Which country is most proficient in payroll?
5 european countries in the spotlights
What do Belgian, French, German, Dutch and British companies have in common? Every month, it’s all hands on deck to conduct a flawless payroll. But some countries seem to be more proficient at this than others, thanks to the positive impact of certain proficiency drivers. Dive into our country reports to discover what’s what.
A taste of the national differences
Payroll Proficiency Index 2022: country highlights
Continuous legislative changes hold back payroll proficiency in Belgium
The speed of legislative changes is heavily linked to the multi-layered political system. To illustrate, Belgium counts 6 governments: 1 federal government and 5 regional governments. Each has its own responsibilities and powers. On top of that, there are more than 150 economic sectors, which control various labour aspects, from employers’ contributions on home-work transport to end-of-year premiums. So, it doesn’t come as a surprise that many Belgian companies turn to outsourcing to get access to the right legal expertise.
Payroll calculation in France requires vast local expertise
Over 50% of the French HR and payroll professionals consider payroll calculation one of their 5 most challenging payroll tasks – more than any other country. For example, the plethora of collective labour agreements include provisions that have a significant effect on payroll: management of sick leave, various bonuses, severance pay and much more. These conventional rules vary greatly from one agreement to another, while correct implementation requires a very high degree of technicality. In other words, vast expertise is of the essence.
German do-it-yourself approach no guarantee for payroll proficiency
No country does so much in-house as Germany when it comes to payroll. This may account for the rather low score on overall payroll proficiency. Local SD Worx experts know from experience that 1 payroll officer in Germany handles up to 800 payroll cases – sometimes even more. This results in part-time jobs and non-dedicated roles. When handling standard cases, this approach may be sufficient, but as soon as something’s off, it’s not. No wonder ‘post checks, corrections and retroactive payroll handling’ is considered the most difficult process by German companies.
HR teams in the Netherlands have raised the bar high for payroll tech
Many HR and payroll processes are highly digitised. One of the reasons is that Dutch employees expect that their interactions with HR are just as easy as booking a trip, transferring money or buying concert tickets. Strangely enough, companies don’t seem themselves as very digitally mature – less than 50% does so. A possible explanation, according to SD Worx experts, is that the bar for digital maturity is much higher in the Netherlands than in other countries. They’ve been pioneering with payroll tech for a long time and constantly challenge themselves.
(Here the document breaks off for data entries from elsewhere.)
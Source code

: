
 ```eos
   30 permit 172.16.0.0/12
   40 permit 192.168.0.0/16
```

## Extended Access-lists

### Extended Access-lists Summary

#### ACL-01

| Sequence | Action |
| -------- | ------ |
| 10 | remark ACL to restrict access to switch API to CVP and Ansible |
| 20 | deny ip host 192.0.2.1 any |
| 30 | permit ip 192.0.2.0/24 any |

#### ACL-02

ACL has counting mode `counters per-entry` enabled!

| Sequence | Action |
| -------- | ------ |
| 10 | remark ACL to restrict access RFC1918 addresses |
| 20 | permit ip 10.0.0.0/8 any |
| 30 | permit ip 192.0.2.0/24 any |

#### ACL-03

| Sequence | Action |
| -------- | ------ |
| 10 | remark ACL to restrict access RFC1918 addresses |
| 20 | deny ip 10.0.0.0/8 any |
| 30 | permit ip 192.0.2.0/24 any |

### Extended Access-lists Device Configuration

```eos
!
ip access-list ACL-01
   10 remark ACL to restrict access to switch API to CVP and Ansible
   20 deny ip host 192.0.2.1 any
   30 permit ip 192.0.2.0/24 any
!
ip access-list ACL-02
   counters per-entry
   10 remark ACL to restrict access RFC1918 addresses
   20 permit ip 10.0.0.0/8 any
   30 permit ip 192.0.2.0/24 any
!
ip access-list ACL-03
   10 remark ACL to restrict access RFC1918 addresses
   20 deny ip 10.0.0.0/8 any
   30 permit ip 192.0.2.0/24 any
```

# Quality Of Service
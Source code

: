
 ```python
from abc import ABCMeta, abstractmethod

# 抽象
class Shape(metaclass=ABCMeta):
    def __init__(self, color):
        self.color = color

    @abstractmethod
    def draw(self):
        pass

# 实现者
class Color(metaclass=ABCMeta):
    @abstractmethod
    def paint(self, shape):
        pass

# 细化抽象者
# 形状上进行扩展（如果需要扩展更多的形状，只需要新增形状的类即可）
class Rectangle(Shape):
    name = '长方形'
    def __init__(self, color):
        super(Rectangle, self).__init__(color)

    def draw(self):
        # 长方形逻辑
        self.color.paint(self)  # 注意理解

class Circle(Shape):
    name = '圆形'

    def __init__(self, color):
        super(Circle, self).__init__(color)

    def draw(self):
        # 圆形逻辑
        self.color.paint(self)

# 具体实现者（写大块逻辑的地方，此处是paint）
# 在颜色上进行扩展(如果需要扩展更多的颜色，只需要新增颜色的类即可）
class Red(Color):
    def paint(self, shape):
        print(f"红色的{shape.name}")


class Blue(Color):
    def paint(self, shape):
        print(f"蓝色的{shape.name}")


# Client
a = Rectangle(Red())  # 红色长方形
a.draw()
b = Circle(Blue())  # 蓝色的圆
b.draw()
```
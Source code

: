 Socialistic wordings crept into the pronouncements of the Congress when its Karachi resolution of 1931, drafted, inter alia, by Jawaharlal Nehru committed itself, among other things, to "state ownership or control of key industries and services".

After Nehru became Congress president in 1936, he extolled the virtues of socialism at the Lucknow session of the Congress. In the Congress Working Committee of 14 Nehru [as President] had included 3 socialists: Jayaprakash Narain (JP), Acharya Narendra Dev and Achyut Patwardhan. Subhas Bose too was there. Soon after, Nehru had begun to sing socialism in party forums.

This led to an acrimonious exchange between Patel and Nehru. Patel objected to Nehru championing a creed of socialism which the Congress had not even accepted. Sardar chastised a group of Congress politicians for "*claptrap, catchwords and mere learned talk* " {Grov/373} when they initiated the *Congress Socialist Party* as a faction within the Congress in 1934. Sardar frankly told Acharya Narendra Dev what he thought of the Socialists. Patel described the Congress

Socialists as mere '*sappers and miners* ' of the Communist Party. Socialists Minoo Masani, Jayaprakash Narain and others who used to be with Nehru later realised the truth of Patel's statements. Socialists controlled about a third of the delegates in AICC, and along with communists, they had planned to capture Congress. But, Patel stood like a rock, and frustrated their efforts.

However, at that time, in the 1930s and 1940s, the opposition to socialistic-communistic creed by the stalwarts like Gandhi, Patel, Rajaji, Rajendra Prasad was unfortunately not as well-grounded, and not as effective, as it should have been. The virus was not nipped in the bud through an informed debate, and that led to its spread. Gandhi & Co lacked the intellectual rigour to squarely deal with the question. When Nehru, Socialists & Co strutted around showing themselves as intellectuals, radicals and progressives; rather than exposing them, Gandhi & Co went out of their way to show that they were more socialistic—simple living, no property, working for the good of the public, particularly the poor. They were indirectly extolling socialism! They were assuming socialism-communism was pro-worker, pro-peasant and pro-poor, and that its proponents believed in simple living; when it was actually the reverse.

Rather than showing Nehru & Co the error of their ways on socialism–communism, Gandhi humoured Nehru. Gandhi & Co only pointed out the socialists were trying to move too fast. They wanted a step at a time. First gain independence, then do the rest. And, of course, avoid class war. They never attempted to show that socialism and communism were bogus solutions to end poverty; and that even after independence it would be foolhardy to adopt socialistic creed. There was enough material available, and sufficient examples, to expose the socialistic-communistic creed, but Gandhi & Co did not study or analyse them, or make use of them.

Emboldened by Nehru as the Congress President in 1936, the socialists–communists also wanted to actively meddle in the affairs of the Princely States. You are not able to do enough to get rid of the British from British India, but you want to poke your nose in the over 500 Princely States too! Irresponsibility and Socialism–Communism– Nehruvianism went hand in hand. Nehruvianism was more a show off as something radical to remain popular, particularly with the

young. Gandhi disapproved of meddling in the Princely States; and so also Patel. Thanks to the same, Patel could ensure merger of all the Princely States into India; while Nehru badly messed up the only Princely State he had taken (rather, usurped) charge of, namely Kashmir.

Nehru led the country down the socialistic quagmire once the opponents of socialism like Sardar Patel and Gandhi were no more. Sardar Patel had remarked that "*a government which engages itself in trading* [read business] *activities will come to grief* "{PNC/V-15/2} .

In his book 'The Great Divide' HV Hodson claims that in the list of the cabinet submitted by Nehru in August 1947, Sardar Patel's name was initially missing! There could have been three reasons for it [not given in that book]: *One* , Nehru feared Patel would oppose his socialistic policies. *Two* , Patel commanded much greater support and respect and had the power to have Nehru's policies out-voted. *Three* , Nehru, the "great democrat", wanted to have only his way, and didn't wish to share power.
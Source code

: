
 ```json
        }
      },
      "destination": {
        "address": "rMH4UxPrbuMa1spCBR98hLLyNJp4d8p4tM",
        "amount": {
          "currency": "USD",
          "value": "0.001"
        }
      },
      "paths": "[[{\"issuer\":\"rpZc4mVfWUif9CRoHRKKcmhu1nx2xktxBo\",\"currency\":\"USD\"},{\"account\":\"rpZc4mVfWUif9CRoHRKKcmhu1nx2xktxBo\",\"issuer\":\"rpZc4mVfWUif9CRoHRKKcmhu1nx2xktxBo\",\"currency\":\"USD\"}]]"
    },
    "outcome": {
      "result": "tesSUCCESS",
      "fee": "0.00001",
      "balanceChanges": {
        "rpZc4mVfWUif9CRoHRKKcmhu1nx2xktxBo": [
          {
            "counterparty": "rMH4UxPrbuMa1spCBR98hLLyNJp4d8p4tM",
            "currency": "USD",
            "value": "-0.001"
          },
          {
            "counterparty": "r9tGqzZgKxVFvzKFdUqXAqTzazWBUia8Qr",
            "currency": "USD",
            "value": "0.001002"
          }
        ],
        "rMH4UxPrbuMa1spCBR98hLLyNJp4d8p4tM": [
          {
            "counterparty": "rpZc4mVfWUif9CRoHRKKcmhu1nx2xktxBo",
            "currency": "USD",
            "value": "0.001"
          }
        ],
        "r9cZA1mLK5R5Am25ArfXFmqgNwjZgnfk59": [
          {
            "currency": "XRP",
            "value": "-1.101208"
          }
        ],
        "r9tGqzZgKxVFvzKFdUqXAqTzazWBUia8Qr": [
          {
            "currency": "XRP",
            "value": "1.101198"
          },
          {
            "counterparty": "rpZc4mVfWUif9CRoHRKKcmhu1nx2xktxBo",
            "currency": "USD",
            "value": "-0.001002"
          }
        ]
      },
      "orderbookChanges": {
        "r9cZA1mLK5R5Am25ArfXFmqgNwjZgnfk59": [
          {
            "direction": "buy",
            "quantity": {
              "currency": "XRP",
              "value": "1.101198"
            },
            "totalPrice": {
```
Payroll in the UK has undergone transformation for the better
In the UK, the payroll rules companies need to comply with are relatively straightforward. Therefore, software and service provisions – whether in-house or outsourced – carry a robust set of standards to excel at the basics of payroll proficiency: accurate, on-time and compliant payroll. Moreover, reporting responsibilities from former manual submission obligations have changed to real-time technical solutions over the past years. This has driven UK payroll to be more technology focused and reliant on repeatable processes that are covered by the press of a button.